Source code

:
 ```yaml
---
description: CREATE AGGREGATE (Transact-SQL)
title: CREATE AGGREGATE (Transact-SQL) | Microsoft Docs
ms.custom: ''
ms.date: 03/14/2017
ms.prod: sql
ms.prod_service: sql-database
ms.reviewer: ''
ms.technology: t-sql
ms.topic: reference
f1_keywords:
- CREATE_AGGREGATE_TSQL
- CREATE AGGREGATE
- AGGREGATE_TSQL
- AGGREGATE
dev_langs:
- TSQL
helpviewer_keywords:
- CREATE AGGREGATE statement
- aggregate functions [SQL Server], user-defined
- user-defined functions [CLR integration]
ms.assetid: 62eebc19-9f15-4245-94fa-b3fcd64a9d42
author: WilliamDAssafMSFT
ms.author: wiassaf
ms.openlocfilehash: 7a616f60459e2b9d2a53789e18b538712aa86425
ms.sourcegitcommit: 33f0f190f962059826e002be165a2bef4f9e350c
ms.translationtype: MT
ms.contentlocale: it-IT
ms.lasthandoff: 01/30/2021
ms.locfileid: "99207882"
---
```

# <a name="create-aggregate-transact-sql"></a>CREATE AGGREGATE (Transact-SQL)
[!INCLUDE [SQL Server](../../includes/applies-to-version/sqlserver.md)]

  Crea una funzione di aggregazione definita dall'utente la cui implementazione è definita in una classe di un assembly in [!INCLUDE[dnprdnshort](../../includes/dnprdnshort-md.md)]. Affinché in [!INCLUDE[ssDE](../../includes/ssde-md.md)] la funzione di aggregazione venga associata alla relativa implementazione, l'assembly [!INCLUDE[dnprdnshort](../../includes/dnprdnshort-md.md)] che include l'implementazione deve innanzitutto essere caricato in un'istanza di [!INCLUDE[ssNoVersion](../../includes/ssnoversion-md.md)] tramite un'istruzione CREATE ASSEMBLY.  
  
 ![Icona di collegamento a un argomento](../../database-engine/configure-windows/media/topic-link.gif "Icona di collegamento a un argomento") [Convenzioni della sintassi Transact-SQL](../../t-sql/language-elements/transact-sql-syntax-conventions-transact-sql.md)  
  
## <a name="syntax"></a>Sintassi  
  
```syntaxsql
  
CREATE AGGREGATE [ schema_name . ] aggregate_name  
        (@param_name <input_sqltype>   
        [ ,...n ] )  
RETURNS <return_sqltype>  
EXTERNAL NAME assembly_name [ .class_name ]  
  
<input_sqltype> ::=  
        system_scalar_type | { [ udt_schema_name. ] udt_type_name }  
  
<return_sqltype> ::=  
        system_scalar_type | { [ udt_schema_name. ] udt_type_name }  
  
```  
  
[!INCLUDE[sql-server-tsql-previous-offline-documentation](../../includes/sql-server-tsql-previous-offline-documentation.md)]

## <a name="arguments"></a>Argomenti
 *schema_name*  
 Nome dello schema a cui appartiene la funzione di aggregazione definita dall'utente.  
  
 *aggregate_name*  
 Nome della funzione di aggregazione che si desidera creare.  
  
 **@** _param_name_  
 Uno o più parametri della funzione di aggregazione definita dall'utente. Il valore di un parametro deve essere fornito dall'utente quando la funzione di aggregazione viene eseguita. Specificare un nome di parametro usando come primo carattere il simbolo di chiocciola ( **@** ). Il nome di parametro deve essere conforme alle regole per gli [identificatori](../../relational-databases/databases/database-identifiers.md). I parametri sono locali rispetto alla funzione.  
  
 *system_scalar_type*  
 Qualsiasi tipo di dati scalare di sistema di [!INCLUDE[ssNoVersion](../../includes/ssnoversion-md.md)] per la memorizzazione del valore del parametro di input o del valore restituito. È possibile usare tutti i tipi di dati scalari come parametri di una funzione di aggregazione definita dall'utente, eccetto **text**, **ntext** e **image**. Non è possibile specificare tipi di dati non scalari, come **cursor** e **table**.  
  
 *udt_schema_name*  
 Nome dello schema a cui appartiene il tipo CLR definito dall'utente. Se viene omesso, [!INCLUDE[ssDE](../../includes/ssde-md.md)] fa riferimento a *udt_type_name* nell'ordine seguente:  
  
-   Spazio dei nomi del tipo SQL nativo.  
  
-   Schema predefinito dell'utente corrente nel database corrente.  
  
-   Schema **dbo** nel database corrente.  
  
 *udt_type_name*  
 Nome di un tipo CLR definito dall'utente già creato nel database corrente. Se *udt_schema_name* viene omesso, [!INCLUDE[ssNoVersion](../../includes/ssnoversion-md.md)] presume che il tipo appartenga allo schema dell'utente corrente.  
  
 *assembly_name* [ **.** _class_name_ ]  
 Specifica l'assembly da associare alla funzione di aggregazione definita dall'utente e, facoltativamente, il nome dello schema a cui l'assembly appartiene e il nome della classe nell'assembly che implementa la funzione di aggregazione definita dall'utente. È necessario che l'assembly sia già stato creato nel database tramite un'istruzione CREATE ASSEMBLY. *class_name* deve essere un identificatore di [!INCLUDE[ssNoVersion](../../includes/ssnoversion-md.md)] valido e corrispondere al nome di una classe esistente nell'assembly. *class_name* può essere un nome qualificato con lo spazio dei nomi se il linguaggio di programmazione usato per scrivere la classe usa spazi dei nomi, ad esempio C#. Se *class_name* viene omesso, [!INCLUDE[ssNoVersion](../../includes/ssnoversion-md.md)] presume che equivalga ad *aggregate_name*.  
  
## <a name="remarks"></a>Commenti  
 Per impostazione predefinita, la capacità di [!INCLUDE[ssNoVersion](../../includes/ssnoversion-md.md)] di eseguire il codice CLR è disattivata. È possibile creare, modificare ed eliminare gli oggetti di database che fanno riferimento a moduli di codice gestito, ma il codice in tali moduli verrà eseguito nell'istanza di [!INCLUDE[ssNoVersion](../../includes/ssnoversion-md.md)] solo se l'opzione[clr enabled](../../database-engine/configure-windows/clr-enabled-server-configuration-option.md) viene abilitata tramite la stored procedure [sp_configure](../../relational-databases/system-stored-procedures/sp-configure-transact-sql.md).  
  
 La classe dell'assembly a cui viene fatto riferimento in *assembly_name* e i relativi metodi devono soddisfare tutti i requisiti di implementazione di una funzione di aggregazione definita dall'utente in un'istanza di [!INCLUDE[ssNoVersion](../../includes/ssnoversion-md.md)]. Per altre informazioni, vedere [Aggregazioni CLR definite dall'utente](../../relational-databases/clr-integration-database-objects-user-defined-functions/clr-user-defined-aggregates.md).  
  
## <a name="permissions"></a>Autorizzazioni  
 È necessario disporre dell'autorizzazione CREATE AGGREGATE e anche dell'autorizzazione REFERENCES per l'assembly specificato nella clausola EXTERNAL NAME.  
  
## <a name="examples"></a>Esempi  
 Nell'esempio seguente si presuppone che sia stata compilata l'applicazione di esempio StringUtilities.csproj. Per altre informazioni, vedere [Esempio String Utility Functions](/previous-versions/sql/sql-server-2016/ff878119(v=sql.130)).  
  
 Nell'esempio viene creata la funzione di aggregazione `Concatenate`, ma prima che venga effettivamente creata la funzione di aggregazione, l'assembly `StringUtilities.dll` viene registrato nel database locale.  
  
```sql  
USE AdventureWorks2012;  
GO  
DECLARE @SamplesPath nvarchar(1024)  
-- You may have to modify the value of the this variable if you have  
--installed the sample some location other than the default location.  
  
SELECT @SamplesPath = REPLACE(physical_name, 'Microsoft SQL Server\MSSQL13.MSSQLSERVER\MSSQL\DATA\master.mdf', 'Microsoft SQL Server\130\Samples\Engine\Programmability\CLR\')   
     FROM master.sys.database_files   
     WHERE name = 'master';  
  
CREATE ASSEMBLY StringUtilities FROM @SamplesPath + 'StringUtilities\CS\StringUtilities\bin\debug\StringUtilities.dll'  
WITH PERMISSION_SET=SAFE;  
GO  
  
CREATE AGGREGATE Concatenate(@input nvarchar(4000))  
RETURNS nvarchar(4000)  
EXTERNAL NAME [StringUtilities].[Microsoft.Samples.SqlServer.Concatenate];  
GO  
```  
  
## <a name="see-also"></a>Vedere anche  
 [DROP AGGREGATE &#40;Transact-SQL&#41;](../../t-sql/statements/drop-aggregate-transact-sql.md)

⁂

• YOUR INSTRUCTIONS: Wherever the string "previous" occurs in the data, copy the line that holds it.

• WORKED SOLUTION:
[!INCLUDE[sql-server-tsql-previous-offline-documentation](../../includes/sql-server-tsql-previous-offline-documentation.md)]
 Nell'esempio seguente si presuppone che sia stata compilata l'applicazione di esempio StringUtilities.csproj. Per altre informazioni, vedere [Esempio String Utility Functions](/previous-versions/sql/sql-server-2016/ff878119(v=sql.130)).  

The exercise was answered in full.